**REQUIRED WORK**
Across these entries, how many lines contain the word "states"? Answer with only the number.

Segment Start: INFORMATION

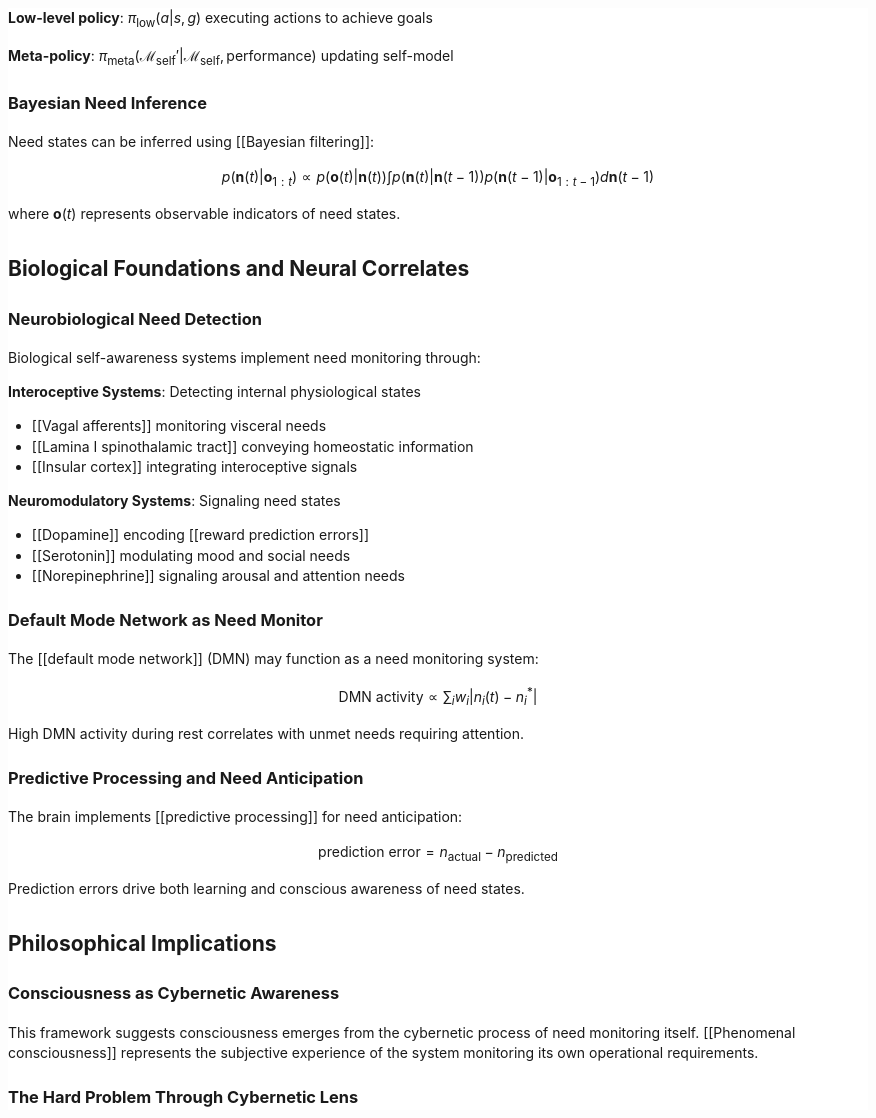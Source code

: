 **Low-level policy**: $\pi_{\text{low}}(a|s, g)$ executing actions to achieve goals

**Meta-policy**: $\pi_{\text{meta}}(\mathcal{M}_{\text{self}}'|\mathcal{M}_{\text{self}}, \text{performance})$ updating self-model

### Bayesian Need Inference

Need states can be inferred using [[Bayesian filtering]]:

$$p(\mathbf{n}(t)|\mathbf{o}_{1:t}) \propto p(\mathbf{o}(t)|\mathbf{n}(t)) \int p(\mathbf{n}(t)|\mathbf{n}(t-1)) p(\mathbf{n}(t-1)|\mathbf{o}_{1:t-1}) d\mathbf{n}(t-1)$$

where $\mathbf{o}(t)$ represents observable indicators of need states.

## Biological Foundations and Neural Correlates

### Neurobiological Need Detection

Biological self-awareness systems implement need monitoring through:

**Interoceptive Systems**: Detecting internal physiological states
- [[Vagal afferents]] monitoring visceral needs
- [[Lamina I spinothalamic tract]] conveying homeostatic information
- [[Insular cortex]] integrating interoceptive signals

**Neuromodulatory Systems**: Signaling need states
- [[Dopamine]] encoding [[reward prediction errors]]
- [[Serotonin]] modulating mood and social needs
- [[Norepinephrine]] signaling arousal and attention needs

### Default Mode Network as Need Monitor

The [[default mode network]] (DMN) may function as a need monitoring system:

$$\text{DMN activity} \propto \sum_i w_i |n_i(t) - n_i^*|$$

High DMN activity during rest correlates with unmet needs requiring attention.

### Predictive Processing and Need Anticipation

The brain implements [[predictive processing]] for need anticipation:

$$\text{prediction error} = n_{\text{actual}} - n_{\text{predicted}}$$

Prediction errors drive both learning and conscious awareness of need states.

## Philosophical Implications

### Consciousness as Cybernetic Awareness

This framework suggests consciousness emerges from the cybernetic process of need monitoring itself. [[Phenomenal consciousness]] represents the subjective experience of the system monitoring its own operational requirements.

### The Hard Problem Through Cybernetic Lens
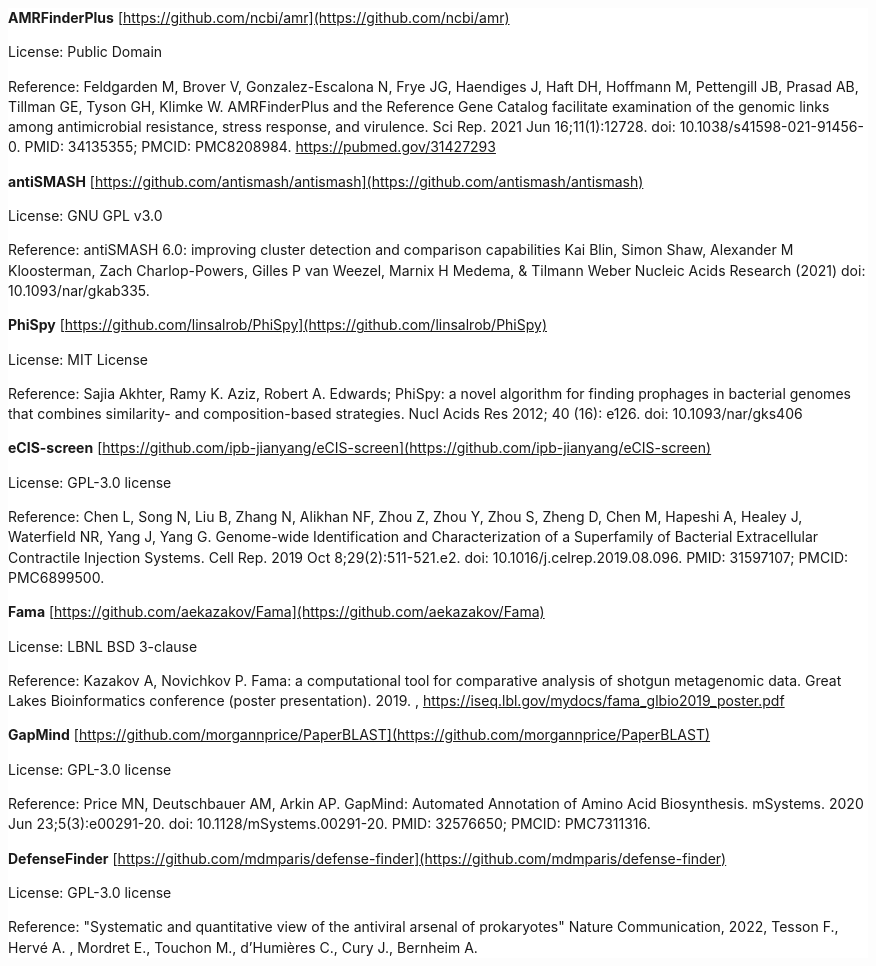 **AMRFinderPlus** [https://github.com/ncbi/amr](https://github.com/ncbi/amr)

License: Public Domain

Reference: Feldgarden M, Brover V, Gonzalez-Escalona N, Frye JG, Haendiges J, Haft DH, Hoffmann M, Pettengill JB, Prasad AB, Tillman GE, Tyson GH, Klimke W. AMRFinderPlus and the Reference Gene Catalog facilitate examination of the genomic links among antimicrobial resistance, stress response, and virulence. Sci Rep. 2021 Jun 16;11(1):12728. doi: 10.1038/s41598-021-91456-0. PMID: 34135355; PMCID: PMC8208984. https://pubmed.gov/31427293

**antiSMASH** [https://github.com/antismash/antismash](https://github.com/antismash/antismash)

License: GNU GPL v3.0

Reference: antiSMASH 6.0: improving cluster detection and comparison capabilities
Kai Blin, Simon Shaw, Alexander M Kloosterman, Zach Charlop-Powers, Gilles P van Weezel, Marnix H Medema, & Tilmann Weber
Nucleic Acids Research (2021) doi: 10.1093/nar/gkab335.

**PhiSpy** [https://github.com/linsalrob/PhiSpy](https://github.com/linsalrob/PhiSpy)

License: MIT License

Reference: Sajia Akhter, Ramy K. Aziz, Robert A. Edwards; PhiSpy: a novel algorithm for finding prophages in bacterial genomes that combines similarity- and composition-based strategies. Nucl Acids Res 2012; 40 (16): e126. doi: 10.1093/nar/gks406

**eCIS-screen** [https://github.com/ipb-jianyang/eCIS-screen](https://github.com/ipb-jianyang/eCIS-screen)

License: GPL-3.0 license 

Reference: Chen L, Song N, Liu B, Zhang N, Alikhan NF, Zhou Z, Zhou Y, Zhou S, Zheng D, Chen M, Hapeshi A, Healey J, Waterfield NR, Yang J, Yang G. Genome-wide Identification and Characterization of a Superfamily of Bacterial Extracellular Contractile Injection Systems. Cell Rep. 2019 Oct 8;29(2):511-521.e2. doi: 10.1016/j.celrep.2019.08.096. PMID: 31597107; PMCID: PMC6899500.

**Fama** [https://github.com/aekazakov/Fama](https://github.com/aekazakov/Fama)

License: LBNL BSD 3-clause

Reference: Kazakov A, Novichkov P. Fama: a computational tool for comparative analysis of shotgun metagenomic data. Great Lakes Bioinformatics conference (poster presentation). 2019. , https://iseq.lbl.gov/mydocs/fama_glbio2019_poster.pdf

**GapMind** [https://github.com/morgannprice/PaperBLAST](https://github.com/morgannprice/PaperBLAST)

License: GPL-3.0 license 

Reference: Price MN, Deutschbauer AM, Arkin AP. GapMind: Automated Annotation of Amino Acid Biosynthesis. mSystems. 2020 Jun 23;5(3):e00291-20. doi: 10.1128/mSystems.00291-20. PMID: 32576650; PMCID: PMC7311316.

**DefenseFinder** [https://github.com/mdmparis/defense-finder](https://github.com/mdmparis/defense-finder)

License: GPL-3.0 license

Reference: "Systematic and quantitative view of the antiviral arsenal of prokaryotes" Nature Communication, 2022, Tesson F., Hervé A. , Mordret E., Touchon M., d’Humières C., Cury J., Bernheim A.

Segment End: INFORMATION
Segment Start: INFORMATION

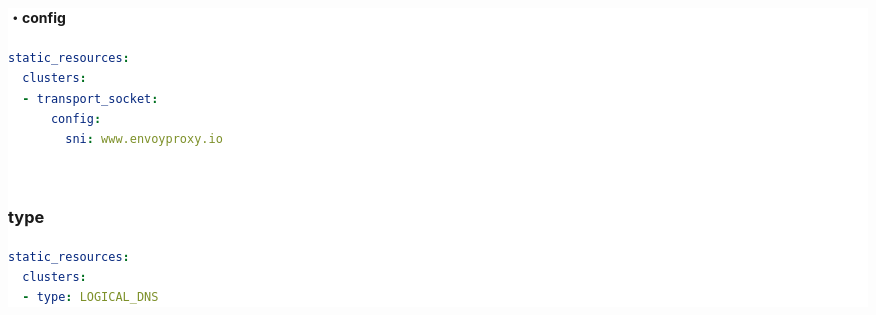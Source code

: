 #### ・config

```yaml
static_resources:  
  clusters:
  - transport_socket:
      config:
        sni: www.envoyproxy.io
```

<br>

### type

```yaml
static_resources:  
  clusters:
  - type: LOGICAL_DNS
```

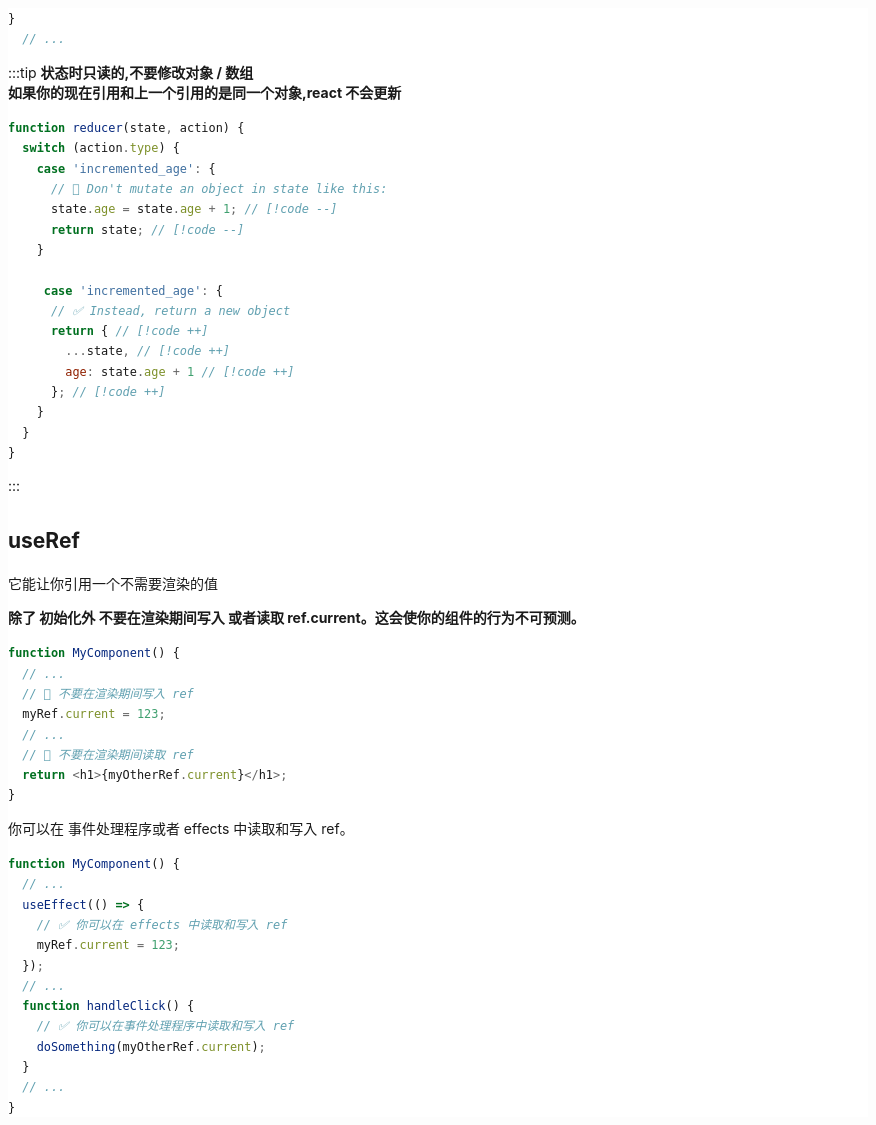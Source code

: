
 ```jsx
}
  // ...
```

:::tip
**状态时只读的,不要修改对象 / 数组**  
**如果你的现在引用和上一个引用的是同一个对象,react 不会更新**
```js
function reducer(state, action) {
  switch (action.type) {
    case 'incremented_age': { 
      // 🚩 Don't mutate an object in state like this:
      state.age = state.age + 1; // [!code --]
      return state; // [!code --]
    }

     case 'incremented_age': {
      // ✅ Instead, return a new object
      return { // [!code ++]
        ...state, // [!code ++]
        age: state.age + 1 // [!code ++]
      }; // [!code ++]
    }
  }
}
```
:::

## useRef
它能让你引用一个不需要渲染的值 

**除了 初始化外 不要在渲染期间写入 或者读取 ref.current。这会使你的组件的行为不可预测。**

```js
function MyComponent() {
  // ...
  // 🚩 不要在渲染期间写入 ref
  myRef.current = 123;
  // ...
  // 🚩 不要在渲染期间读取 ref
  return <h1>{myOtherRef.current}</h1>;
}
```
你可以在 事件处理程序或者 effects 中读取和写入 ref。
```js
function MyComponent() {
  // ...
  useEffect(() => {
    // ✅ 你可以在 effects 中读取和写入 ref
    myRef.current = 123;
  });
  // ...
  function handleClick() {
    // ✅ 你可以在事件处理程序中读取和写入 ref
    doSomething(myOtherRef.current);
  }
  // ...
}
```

Segment End: INFORMATION
Segment Start: INFORMATION

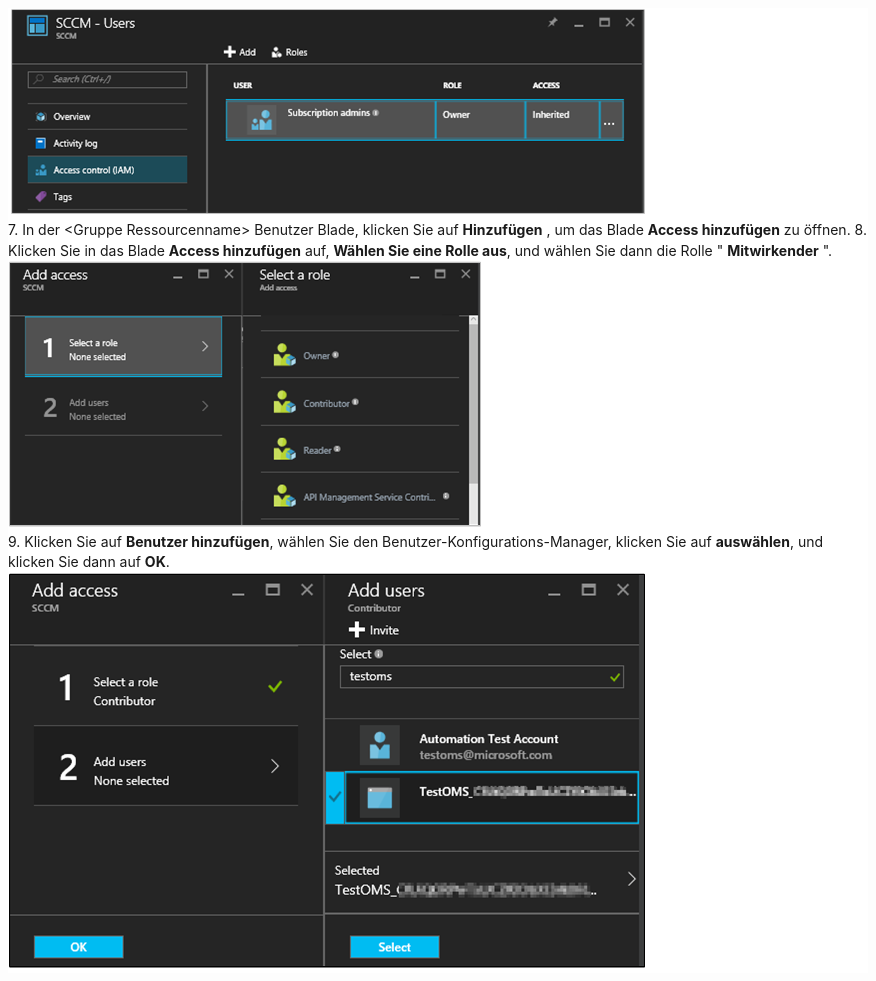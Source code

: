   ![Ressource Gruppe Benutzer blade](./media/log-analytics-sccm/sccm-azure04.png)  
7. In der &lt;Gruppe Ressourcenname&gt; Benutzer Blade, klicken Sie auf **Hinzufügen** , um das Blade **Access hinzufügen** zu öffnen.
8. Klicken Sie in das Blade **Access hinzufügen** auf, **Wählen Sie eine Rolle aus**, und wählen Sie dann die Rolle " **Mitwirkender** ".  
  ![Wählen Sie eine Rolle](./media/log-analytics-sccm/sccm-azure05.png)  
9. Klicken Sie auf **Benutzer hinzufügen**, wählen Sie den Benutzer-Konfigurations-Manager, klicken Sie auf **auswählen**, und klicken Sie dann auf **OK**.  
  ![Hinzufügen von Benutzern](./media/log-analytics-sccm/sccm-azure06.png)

Segment End: INFORMATION

**RESPONSE TO THE TASK**
5